### YOUR ASSIGNMENT
Could you transcribe every record below exactly, leaving out the pictures?

### THE DATA
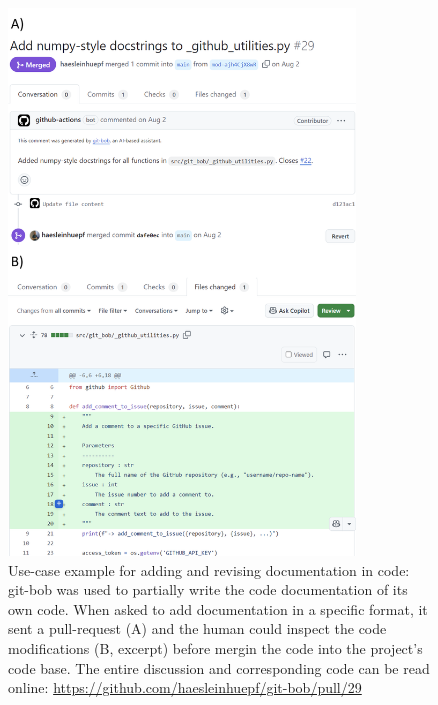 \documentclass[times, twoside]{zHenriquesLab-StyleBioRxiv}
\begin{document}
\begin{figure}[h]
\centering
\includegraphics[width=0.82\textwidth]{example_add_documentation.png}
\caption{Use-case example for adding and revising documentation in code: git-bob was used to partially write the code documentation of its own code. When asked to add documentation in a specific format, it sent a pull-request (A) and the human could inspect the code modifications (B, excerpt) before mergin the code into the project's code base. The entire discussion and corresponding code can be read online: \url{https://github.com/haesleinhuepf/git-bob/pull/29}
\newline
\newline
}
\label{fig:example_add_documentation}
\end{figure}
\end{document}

### RESPONSE TO THE TASK
 \documentclass[times, twoside]{zHenriquesLab-StyleBioRxiv}
\begin{document}
\begin{figure}[h]
\centering
\includegraphics[width=0.82\textwidth]{example_add_documentation.png}
\caption{Use-case example for adding and revising documentation in code: git-bob was used to partially write the code documentation of its own code. When asked to add documentation in a specific format, it sent a pull-request (A) and the human could inspect the code modifications (B, excerpt) before mergin the code into the project's code base. The entire discussion and corresponding code can be read online: \url{https://github.com/haesleinhuepf/git-bob/pull/29}
\newline
\newline
}
\label{fig:example_add_documentation}
\end{figure}
\end{document}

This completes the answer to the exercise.